Security & Compliance Policy

Workplace Monitoring & Employee Consent Policy

WorkforceDunder Mifflin

Control mapping: HIPAA §164.308(a)(1)(ii)(D) information system activity review, §164.308(a)(3) workforce security; CIS Control 8 (Audit Log Management); workforce conduct & consent

Establishes the company's right to monitor its systems, devices, data, and usage — and the consent each workforce member attests to.

Purpose

This policy informs workforce members that Dunder Mifflin monitors its information systems and the activity conducted on them, and establishes each workforce member's acknowledgment of and consent to that monitoring. Monitoring protects Dunder Mifflin's data, systems, customers, and workforce, supports security and IT operations, and enables Dunder Mifflin to meet its legal, regulatory, and contractual obligations.

Scope

This policy applies to all workforce members — employees, contractors, temporary staff, and anyone else granted access to Dunder Mifflin systems — and to all Dunder Mifflin-owned or Dunder Mifflin-managed information resources. This includes company computers, servers, mobile devices, networks, internet connections, email and messaging accounts, business applications and cloud services, file and data stores, telephony, and physical facilities. It also applies to personally owned devices to the extent they are enrolled in Dunder Mifflin's management or used to access Dunder Mifflin systems or data.

Company Right to Monitor

Dunder Mifflin owns its information systems and the data they hold, and reserves the right — at any time, with or without prior notice, and to the extent permitted by law — to access, monitor, intercept, record, review, copy, retain, and disclose all activity and data on those systems, including:

  • Computers, laptops, mobile devices, and other endpoints, including the files, software, and configuration on them.
  • Network, internet, and Wi-Fi usage, including sites visited, bandwidth consumed, and connections made.
  • Email, instant messaging, collaboration tools, and other communications sent, received, or stored on company systems.
  • Files, documents, and data created, stored, transmitted, or deleted on company systems or storage.
  • Use of business applications and cloud/SaaS services, including logins, actions taken, and data accessed.
  • Security and endpoint telemetry, audit logs, and system activity collected by Dunder Mifflin and Methodology IT.
  • Company-owned mobile devices and vehicles, which may include location information, where used for business and permitted by law.
  • Physical access systems and video surveillance in company facilities, where deployed.
  • Screen, session, and detailed activity, where reasonably necessary for security, support, or a legitimate investigation.

No Expectation of Privacy

Workforce members should have no expectation of privacy in anything they create, store, send, receive, or access on Dunder Mifflin systems, devices, or accounts, including incidental personal use. Deleting a message or file does not remove it from backups or logs. Anyone who needs privacy for personal matters should use their own devices, accounts, time, and network.

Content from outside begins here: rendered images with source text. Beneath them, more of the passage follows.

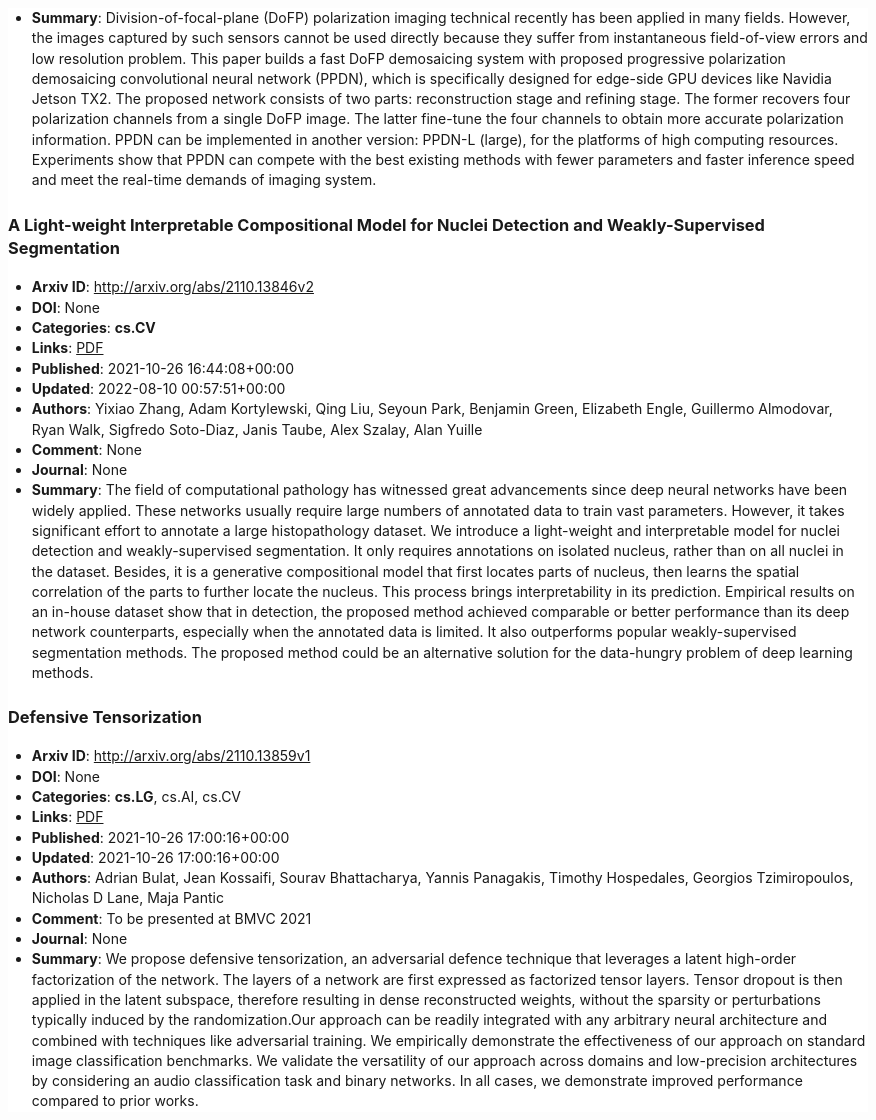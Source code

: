 - **Summary**: Division-of-focal-plane (DoFP) polarization imaging technical recently has been applied in many fields. However, the images captured by such sensors cannot be used directly because they suffer from instantaneous field-of-view errors and low resolution problem. This paper builds a fast DoFP demosaicing system with proposed progressive polarization demosaicing convolutional neural network (PPDN), which is specifically designed for edge-side GPU devices like Navidia Jetson TX2. The proposed network consists of two parts: reconstruction stage and refining stage. The former recovers four polarization channels from a single DoFP image. The latter fine-tune the four channels to obtain more accurate polarization information. PPDN can be implemented in another version: PPDN-L (large), for the platforms of high computing resources. Experiments show that PPDN can compete with the best existing methods with fewer parameters and faster inference speed and meet the real-time demands of imaging system.



### A Light-weight Interpretable Compositional Model for Nuclei Detection and Weakly-Supervised Segmentation
- **Arxiv ID**: http://arxiv.org/abs/2110.13846v2
- **DOI**: None
- **Categories**: **cs.CV**
- **Links**: [PDF](http://arxiv.org/pdf/2110.13846v2)
- **Published**: 2021-10-26 16:44:08+00:00
- **Updated**: 2022-08-10 00:57:51+00:00
- **Authors**: Yixiao Zhang, Adam Kortylewski, Qing Liu, Seyoun Park, Benjamin Green, Elizabeth Engle, Guillermo Almodovar, Ryan Walk, Sigfredo Soto-Diaz, Janis Taube, Alex Szalay, Alan Yuille
- **Comment**: None
- **Journal**: None
- **Summary**: The field of computational pathology has witnessed great advancements since deep neural networks have been widely applied. These networks usually require large numbers of annotated data to train vast parameters. However, it takes significant effort to annotate a large histopathology dataset. We introduce a light-weight and interpretable model for nuclei detection and weakly-supervised segmentation. It only requires annotations on isolated nucleus, rather than on all nuclei in the dataset. Besides, it is a generative compositional model that first locates parts of nucleus, then learns the spatial correlation of the parts to further locate the nucleus. This process brings interpretability in its prediction. Empirical results on an in-house dataset show that in detection, the proposed method achieved comparable or better performance than its deep network counterparts, especially when the annotated data is limited. It also outperforms popular weakly-supervised segmentation methods. The proposed method could be an alternative solution for the data-hungry problem of deep learning methods.



### Defensive Tensorization
- **Arxiv ID**: http://arxiv.org/abs/2110.13859v1
- **DOI**: None
- **Categories**: **cs.LG**, cs.AI, cs.CV
- **Links**: [PDF](http://arxiv.org/pdf/2110.13859v1)
- **Published**: 2021-10-26 17:00:16+00:00
- **Updated**: 2021-10-26 17:00:16+00:00
- **Authors**: Adrian Bulat, Jean Kossaifi, Sourav Bhattacharya, Yannis Panagakis, Timothy Hospedales, Georgios Tzimiropoulos, Nicholas D Lane, Maja Pantic
- **Comment**: To be presented at BMVC 2021
- **Journal**: None
- **Summary**: We propose defensive tensorization, an adversarial defence technique that leverages a latent high-order factorization of the network. The layers of a network are first expressed as factorized tensor layers. Tensor dropout is then applied in the latent subspace, therefore resulting in dense reconstructed weights, without the sparsity or perturbations typically induced by the randomization.Our approach can be readily integrated with any arbitrary neural architecture and combined with techniques like adversarial training. We empirically demonstrate the effectiveness of our approach on standard image classification benchmarks. We validate the versatility of our approach across domains and low-precision architectures by considering an audio classification task and binary networks. In all cases, we demonstrate improved performance compared to prior works.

Use & Protection of Monitoring Data

  • Monitoring is conducted for legitimate business purposes, including security; IT support and troubleshooting; capacity and performance management; policy and legal compliance; protection of Dunder Mifflin and its customers; and investigation of suspected misconduct or security incidents.
  • Access to monitoring data is limited to authorized personnel and Methodology IT staff with a need to know, and is handled in accordance with the Data Classification & Handling Policy.
  • Monitoring data is retained only as long as needed for these purposes or as required by law, and is protected with the same controls as other sensitive Dunder Mifflin information.
  • Dunder Mifflin conducts monitoring consistent with applicable law and does not intentionally monitor lawful off-duty activity, personal accounts, or personal devices outside the scope of company management.

Acknowledgment & Consent

By accepting this policy, accessing Dunder Mifflin systems, or signing below, each workforce member acknowledges that they have read and understood this policy and expressly consents to Dunder Mifflin's monitoring as described — including the access, interception, recording, review, and retention of activity and data on Dunder Mifflin systems, devices, accounts, and usage. This consent remains in effect for the duration of the individual's access to Dunder Mifflin systems.

Enforcement & Exceptions

Compliance with this policy is mandatory. Violations may result in disciplinary action up to and including termination of employment or contracts, and may carry civil or criminal liability.

Any exception must be requested in writing, justified by a documented business need, risk-assessed, and approved by the Security Official before it takes effect. Approved exceptions are reviewed at least annually.